I think you're about right. Homophony is the concept of a single 'line' as such, potentially split across several parts, but all moving at the same time - parts mainly follow the same rhythm. Polyphony is when there is multiple melody lines at the same time, interacting with each other.
What's important to remember is that there should be a degree of flexibility in these definitions, pieces are often 'predominantly homophonic', or have 'polyphonic sections' - a small amount of different movement may mean a piece isn't homophonic in the strictest sense, but would often be referred to as such, if that was the overriding characteristic.

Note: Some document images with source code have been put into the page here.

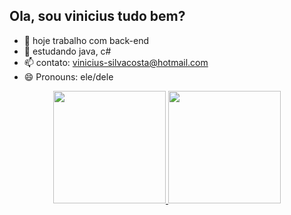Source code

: ## Ola, sou vinicius tudo bem?


- 🔭 hoje trabalho com back-end
- 🌱 estudando java, c#
- 📫 contato: vinicius-silvacosta@hotmail.com
- 😄 Pronouns: ele/dele

<div align="center">
  <a href="https://github.com/viniciuscostaa">
  <img height="180em" src="https://github-readme-stats.vercel.app/api?username=viniciuscostaa&show_icons=true&theme=dark&include_all_commits=true&count_private=true"/>
  <img height="180em" src="https://github-readme-stats.vercel.app/api/top-langs/?username=viniciuscostaa&layout=compact&langs_count=7&theme=dark"/>
</div>
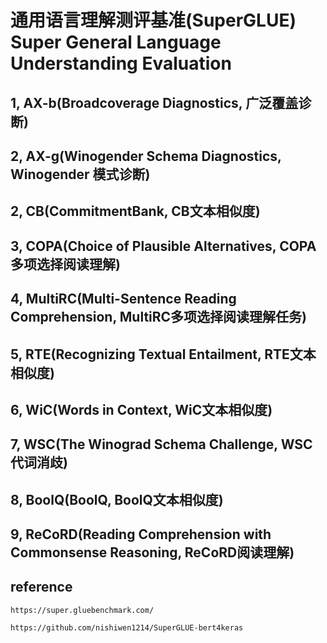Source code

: # 通用语言理解测评基准(SuperGLUE) Super General Language Understanding Evaluation

## 1, AX-b(Broadcoverage Diagnostics, 广泛覆盖诊断)

## 2, AX-g(Winogender Schema Diagnostics, Winogender 模式诊断)

## 2, CB(CommitmentBank, CB文本相似度)

## 3, COPA(Choice of Plausible Alternatives, COPA多项选择阅读理解)

## 4, MultiRC(Multi-Sentence Reading Comprehension, MultiRC多项选择阅读理解任务)

## 5, RTE(Recognizing Textual Entailment, RTE文本相似度)

## 6, WiC(Words in Context, WiC文本相似度)

## 7, WSC(The Winograd Schema Challenge, WSC代词消歧)

## 8, BoolQ(BoolQ, BoolQ文本相似度)

## 9, ReCoRD(Reading Comprehension with Commonsense Reasoning, ReCoRD阅读理解)

## reference 

    https://super.gluebenchmark.com/

    https://github.com/nishiwen1214/SuperGLUE-bert4keras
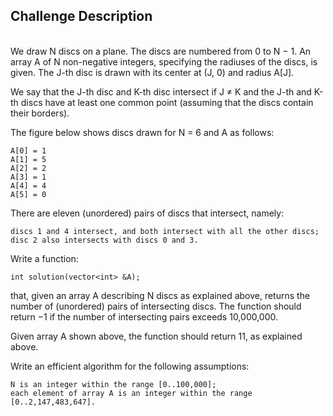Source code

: ## Challenge Description
<br/>
We draw N discs on a plane. The discs are numbered from 0 to N − 1. An array A of N non-negative integers, specifying the radiuses of the discs, is given. The J-th disc is drawn with its center at (J, 0) and radius A[J].

We say that the J-th disc and K-th disc intersect if J ≠ K and the J-th and K-th discs have at least one common point (assuming that the discs contain their borders).

The figure below shows discs drawn for N = 6 and A as follows:

    A[0] = 1
    A[1] = 5
    A[2] = 2
    A[3] = 1
    A[4] = 4
    A[5] = 0

There are eleven (unordered) pairs of discs that intersect, namely:

    discs 1 and 4 intersect, and both intersect with all the other discs;
    disc 2 also intersects with discs 0 and 3.
    
Write a function:

    int solution(vector<int> &A);

that, given an array A describing N discs as explained above, returns the number of (unordered) pairs of intersecting discs. The function should return −1 if the number of intersecting pairs exceeds 10,000,000.

Given array A shown above, the function should return 11, as explained above.

Write an efficient algorithm for the following assumptions:

    N is an integer within the range [0..100,000];
    each element of array A is an integer within the range [0..2,147,483,647].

As you mention, Alto and Tenor vocal parts often move around to create resolutions within held notes - however if the the parts mainly work with the melody line, this wouldn't be considered polyphonic.
It seems for a piece of music to be considered polyphonic, the lyrics usually need to be independent for each "voice", but this is not a definition I've read anywhere and it wouldn't fit for a piece of music that is without lyrics.
Depends what you mean by 'independent'. A good example of polyphonic songs would be a 'singing in the round' situation, where each voice has it's own line it is following, and not the same melody, simultaneously. With regards to music without lyrics the principles are just the same, polyphonic music would have multiple melody lines; homophonic: multiple parts all moving at the same time.
Homophonic. Note there are some minor, additional decorations on some of the parts, but they mainly follow the same rhythmic pattern.
Polyphonic. No relation between the parts at a certain point of the music.